After further sessions at the negotiating table with the Healdsburg Area Teachers Association (HATA), Healdsburg Unified School District (HUSD) Superintendent Chris Vanden Heuvel said the district has put forth a 10.8% offer, a change from their initial offer in January of a 4.5% salary increase.
“It is a 10.8% offer in one year and it is $2,500 in every cell of the salary schedule, 6% on salary on top of that and then a 12% increased contribution to benefits. It totals about 10.8% total compensation for the one year on salary and benefits,” Vanden Heuvel explained at a March 11 HUSD board meeting.
The offer was presented outside of mediation last Monday, March 2.
Despite the increased offer, HATA conducted a strike vote among its members after the district made the offer.
In a March 6 press release, HATA announced that 98% of HATA members voted to authorize a strike in the event, “An agreement that will provide student resources and help HUSD recruit and retain quality teachers is not reached.”
“This 90% ‘yes’ strike vote shows members are ready to stand up for our students and to achieve a fair settlement,” HATA President Ever Flores said in a statement. “While we all remain hopeful that we can avoid a strike and our team remains ready and eager to reach a fair, student-centered settlement, it’s going to take a real change in direction by management to help make an agreement happen.”
Flores explained at the board meeting that teachers and HATA members are disappointed that the district was working on a one-year deal.

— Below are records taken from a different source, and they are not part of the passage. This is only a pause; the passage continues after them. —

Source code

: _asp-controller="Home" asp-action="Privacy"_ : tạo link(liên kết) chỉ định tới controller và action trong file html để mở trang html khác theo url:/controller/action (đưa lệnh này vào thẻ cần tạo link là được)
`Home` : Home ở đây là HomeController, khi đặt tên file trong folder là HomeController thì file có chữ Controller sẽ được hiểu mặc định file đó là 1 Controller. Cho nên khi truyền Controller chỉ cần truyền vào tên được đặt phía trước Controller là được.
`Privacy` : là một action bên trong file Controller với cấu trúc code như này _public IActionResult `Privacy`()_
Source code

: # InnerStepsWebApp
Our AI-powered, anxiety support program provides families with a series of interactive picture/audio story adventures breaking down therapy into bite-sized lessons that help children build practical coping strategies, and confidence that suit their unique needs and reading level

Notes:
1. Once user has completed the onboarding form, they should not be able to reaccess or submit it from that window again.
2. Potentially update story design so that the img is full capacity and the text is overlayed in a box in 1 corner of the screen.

“The first year deal is great, and that is what I told my members … But what we are arguing right now is that we have had in the past, if you look at historical data, that once we get a comparable raise that is above a 5% the following year we get either a zero, one or two and we are trying to get our teachers to the state level (and) with a one year deal, that is not going to get us there.”
“I want you to be cognisant that if we go back to the table that this may lead — because we already took a strike vote — to an impasse and subsequently a strike. I want to be transparent,” Flores cautioned. “I do not want to hide anything from you, the district, our parents, our teachers, our community … Hopefully we won’t have to get there.”

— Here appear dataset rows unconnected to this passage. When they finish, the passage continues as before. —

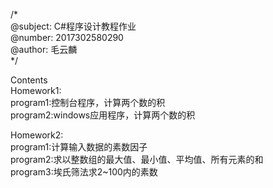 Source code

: /*  
@subject: C#程序设计教程作业  
@number: 2017302580290  
@author: 毛云麟  
*/  
  
Contents  
Homework1:  
	program1:控制台程序，计算两个数的积  
	program2:windows应用程序，计算两个数的积  
	  
Homework2:  
	program1:计算输入数据的素数因子  
	program2:求以整数组的最大值、最小值、平均值、所有元素的和  
	program3:埃氏筛法求2~100内的素数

In the first round of negotiations, HATA had requested a compensation increase of approximately 34% over a three-year period.

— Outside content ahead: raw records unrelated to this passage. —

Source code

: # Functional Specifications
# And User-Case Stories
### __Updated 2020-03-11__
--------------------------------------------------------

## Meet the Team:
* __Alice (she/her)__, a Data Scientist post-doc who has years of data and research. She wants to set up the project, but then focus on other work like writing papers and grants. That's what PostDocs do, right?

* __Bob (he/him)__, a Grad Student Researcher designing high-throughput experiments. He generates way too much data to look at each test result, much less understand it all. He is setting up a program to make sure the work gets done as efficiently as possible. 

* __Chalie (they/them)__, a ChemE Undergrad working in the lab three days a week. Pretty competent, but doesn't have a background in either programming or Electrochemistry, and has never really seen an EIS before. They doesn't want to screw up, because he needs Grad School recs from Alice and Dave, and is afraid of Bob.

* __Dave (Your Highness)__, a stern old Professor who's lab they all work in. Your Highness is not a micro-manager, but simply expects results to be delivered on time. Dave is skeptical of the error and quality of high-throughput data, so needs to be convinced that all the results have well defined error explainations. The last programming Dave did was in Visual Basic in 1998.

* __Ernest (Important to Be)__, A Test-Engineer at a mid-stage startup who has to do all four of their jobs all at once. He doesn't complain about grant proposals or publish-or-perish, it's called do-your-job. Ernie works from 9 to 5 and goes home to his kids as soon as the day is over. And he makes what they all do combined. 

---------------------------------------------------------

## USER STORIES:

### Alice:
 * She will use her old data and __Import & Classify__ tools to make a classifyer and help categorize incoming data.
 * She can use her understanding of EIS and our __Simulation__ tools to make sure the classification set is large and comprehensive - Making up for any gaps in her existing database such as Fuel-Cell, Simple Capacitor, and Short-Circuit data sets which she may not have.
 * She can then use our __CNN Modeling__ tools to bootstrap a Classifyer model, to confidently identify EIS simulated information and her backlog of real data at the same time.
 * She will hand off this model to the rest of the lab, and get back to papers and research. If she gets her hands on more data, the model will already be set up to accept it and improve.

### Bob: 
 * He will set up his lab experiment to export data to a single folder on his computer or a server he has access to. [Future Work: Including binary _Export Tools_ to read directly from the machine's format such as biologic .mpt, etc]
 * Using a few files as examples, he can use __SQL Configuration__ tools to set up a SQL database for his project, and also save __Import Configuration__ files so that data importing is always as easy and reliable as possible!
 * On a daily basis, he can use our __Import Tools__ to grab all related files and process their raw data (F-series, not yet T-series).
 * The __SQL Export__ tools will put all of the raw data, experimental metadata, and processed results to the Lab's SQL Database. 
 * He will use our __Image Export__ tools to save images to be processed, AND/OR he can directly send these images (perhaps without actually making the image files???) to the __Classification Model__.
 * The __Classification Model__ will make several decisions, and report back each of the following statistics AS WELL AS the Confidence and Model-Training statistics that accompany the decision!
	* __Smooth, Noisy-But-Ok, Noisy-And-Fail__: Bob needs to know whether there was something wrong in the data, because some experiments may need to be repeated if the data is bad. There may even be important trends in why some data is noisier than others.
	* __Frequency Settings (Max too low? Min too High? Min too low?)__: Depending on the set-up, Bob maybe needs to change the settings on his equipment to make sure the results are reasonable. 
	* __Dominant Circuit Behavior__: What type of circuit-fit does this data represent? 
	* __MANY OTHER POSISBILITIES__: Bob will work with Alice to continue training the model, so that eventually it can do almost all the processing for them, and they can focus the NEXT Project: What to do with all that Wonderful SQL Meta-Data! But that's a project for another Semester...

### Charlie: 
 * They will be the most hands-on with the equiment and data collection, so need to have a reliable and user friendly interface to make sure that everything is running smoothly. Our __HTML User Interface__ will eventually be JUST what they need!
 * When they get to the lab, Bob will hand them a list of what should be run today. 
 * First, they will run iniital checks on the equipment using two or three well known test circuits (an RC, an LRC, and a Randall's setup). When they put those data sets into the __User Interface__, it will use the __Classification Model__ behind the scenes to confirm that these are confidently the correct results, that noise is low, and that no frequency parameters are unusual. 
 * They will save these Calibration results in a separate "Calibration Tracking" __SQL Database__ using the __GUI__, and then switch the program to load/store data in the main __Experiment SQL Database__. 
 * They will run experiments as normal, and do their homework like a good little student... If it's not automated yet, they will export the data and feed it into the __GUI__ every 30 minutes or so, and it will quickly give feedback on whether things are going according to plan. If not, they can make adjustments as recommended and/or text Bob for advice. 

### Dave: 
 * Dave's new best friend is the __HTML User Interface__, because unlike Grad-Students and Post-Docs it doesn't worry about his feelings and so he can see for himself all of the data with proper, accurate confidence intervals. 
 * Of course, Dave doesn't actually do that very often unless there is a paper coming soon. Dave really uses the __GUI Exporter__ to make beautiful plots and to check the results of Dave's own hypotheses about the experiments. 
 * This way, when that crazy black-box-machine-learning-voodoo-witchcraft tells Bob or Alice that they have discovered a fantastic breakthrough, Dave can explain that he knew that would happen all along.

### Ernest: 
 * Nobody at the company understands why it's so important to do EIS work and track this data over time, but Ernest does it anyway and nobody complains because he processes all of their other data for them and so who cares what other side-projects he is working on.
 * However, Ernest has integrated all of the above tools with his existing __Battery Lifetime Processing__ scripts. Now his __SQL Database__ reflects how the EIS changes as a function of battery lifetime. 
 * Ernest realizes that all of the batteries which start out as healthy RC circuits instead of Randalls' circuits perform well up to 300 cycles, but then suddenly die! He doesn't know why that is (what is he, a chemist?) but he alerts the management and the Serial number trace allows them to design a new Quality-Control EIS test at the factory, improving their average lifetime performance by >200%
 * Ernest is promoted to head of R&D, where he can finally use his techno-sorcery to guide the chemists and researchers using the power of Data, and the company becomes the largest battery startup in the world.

During the board meeting Flores and Vanden Heuvel discussed the contract reopeners, which is when collective bargaining reopens for the new agreement years.
“The association submitted to the district for two years and the district actually reopened the three-year contract because the contract will expire in 2021 and the whole contract is on the table for negotiations, so we see a long list of items that we’ve reopened. We are reopening for the years 2021 to 2024,” Vanden Heuvel explained.
During the most recent HUSD school board meeting on March 11, district trusteesasked why it is a reopener for three years and Vanden Heuvel said there was a desire at the negotiating table to be able to negotiate for future years and not just 2021. He said it was a request that was brought forward.
Flores said he thinks they are almost at a resolution.
HATA is also asking for more counseling at the elementary level.
“We have heard that there is an uptick in behavioral issues, this is something the union went (asked) for the last two years and this is why we believe we need counseling services at the elementary level,” Flores said.
During the non-agenda public comment portion of the March 11 meeting, several parents spoke candidly about student behavior concerns in the K-5 level.
“I am here to talk about the deep concerns I have about discipline and classroom behavior policy,” said Rose McAllister, the current president of the charter governing council and a parent of two Fitch Mountain Charter fourth graders and a Healdsburg Elementary School kindergartener. “In the past two years I have personally observed classroom behavior from our students that is consistently disruptive to learning. I believe that these problems are not limited to one classroom, one grade level, or one student, they are widespread and dysfunctional, cutting into student learning and creating profound stress for students and teachers alike.”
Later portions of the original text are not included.